──────── Dataset entries
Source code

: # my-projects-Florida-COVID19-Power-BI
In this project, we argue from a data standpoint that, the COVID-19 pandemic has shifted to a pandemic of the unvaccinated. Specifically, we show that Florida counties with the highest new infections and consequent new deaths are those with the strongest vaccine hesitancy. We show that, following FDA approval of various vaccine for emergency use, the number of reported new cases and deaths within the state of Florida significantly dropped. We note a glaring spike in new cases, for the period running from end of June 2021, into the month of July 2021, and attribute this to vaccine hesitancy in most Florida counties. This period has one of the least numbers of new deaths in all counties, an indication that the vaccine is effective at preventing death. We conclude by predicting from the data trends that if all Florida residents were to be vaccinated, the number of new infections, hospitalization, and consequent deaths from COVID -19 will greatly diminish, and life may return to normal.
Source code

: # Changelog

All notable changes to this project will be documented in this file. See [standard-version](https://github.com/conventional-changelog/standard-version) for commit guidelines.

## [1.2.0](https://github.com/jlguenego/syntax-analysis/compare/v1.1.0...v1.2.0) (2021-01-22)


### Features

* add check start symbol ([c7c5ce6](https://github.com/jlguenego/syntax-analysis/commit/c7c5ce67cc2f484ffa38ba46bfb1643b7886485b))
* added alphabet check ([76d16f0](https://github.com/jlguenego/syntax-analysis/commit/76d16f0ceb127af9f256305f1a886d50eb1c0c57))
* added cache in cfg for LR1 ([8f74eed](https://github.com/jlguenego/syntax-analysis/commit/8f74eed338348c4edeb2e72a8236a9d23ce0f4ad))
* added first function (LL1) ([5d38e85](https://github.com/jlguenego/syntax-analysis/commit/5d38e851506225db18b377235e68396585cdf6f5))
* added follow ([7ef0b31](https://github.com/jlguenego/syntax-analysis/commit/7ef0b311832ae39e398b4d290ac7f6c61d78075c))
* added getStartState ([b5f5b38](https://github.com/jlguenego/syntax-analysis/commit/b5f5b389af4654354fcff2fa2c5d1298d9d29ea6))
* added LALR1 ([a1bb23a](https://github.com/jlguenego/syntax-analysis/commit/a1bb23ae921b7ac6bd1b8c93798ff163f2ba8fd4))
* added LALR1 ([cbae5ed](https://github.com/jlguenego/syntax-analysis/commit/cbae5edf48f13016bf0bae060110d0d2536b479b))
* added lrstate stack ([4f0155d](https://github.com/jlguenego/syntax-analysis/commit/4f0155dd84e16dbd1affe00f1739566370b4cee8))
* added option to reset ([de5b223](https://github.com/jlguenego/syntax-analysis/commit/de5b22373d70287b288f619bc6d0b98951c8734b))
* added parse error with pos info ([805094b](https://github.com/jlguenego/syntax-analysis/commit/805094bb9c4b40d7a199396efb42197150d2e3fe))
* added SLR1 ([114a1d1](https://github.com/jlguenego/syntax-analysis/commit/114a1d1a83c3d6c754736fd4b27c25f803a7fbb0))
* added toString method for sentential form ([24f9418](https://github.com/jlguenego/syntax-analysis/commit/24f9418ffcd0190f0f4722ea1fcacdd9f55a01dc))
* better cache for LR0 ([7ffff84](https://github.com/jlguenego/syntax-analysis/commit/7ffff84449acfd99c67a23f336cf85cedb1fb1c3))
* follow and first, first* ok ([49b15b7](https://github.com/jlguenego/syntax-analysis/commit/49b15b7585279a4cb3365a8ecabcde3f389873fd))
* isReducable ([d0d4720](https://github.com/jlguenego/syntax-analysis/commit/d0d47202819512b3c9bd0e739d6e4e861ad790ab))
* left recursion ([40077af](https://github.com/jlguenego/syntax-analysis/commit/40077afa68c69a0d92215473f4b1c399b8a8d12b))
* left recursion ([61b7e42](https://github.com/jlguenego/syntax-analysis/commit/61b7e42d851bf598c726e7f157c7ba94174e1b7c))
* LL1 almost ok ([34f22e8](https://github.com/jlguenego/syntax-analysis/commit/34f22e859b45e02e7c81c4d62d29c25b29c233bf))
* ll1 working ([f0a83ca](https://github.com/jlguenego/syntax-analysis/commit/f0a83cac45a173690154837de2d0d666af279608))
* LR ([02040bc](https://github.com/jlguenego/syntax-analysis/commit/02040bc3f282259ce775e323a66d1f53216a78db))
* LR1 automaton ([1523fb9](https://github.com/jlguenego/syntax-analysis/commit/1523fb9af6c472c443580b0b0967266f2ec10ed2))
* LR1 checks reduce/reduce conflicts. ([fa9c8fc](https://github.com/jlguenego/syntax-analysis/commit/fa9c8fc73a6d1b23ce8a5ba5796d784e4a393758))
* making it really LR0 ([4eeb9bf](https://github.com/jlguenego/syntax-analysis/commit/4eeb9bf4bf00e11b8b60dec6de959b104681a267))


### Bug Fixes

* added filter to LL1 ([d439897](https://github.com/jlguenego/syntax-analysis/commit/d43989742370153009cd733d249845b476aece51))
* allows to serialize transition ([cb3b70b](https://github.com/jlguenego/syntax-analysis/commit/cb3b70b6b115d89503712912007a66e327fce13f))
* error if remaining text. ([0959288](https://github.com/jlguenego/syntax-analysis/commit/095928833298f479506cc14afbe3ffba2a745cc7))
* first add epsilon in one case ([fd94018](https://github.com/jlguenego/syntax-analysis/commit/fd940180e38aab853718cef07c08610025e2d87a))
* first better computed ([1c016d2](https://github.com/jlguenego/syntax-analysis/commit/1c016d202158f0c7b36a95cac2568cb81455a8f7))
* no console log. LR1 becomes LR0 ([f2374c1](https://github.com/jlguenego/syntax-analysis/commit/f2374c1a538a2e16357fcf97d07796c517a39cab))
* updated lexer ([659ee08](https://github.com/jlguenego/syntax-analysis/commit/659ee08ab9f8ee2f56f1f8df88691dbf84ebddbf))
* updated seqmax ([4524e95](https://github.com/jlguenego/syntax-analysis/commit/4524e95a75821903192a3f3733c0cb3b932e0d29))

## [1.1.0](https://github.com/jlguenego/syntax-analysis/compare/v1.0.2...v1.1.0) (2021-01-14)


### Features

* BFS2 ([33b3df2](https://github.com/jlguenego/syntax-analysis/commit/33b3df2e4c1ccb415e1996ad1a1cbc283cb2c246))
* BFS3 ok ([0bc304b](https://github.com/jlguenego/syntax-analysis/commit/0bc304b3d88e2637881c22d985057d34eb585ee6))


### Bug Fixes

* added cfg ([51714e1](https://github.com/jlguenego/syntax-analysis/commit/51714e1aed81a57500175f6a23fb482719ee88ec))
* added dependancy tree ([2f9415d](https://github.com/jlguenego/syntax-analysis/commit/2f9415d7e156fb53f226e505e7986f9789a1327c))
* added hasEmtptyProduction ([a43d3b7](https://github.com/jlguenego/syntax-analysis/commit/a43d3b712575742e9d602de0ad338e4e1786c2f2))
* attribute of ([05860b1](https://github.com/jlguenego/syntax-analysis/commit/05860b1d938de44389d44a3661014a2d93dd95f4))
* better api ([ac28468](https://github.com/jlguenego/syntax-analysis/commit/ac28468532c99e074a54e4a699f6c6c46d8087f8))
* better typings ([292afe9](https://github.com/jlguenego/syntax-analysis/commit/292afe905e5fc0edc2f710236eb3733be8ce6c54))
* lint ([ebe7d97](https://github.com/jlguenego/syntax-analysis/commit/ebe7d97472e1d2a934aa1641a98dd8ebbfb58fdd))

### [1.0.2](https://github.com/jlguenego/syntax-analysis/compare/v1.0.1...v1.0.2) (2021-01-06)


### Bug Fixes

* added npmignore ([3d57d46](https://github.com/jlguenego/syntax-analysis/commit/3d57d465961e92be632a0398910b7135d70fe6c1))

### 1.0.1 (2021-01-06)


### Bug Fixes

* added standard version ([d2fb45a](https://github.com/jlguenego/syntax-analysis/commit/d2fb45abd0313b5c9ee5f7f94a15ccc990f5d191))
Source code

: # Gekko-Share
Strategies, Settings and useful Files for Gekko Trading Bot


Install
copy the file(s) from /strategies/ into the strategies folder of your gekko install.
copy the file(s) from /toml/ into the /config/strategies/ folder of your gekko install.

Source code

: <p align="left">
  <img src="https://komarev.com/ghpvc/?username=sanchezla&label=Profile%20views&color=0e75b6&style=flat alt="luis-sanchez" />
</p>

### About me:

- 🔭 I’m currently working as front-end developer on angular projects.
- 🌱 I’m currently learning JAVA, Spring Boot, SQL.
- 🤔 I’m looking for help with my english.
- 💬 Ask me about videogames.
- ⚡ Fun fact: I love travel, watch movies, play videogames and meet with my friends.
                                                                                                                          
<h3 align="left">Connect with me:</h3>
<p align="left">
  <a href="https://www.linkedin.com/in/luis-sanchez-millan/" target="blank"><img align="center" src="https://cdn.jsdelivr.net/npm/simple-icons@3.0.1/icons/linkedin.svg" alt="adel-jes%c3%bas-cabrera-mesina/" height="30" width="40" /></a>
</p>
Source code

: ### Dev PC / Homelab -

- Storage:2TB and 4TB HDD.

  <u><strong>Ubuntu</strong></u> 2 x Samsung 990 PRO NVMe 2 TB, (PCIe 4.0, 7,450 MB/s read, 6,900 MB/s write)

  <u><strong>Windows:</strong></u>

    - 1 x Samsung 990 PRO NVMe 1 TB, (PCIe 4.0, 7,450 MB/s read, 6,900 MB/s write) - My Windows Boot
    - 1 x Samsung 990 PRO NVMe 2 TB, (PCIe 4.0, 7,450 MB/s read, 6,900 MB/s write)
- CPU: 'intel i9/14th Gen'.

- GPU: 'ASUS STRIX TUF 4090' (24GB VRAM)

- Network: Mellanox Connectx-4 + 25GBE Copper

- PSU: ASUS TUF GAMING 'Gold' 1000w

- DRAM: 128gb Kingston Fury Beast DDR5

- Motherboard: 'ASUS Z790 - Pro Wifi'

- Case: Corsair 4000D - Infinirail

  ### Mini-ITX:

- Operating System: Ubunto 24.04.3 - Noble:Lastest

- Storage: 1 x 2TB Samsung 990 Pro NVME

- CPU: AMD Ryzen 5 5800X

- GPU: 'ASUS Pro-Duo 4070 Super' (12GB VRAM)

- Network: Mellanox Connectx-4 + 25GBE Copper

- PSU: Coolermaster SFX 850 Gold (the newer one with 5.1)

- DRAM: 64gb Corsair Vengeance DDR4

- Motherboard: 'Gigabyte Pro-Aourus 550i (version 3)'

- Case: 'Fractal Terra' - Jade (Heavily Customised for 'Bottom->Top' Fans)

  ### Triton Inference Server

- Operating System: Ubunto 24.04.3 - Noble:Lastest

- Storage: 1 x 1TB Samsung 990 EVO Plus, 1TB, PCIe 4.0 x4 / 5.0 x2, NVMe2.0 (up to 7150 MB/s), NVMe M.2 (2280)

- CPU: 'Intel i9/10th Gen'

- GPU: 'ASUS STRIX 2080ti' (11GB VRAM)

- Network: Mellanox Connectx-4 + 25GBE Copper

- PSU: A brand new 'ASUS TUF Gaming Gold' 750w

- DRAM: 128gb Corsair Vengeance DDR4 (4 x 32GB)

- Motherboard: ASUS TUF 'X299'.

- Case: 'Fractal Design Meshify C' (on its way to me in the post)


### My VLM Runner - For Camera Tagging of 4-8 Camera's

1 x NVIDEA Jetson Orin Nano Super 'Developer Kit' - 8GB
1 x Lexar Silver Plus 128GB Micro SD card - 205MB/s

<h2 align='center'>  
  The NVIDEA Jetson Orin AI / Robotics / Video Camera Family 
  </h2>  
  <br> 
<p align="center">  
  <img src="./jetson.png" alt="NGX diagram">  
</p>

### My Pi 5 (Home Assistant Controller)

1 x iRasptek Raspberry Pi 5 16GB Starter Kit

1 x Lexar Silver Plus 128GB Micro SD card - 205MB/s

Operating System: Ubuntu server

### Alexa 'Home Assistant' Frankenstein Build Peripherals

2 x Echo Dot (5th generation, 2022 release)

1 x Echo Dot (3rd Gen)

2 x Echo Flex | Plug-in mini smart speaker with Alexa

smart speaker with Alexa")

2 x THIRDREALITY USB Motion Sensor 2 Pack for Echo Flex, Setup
────────────────
> [Activity]
Return exactly, and only, the lines from the start of the listing through the line with "added alphabet check".

> [Result of this task]
Source code

: # my-projects-Florida-COVID19-Power-BI
In this project, we argue from a data standpoint that, the COVID-19 pandemic has shifted to a pandemic of the unvaccinated. Specifically, we show that Florida counties with the highest new infections and consequent new deaths are those with the strongest vaccine hesitancy. We show that, following FDA approval of various vaccine for emergency use, the number of reported new cases and deaths within the state of Florida significantly dropped. We note a glaring spike in new cases, for the period running from end of June 2021, into the month of July 2021, and attribute this to vaccine hesitancy in most Florida counties. This period has one of the least numbers of new deaths in all counties, an indication that the vaccine is effective at preventing death. We conclude by predicting from the data trends that if all Florida residents were to be vaccinated, the number of new infections, hospitalization, and consequent deaths from COVID -19 will greatly diminish, and life may return to normal.
Source code

: # Changelog

All notable changes to this project will be documented in this file. See [standard-version](https://github.com/conventional-changelog/standard-version) for commit guidelines.

## [1.2.0](https://github.com/jlguenego/syntax-analysis/compare/v1.1.0...v1.2.0) (2021-01-22)


### Features

* add check start symbol ([c7c5ce6](https://github.com/jlguenego/syntax-analysis/commit/c7c5ce67cc2f484ffa38ba46bfb1643b7886485b))
* added alphabet check ([76d16f0](https://github.com/jlguenego/syntax-analysis/commit/76d16f0ceb127af9f256305f1a886d50eb1c0c57))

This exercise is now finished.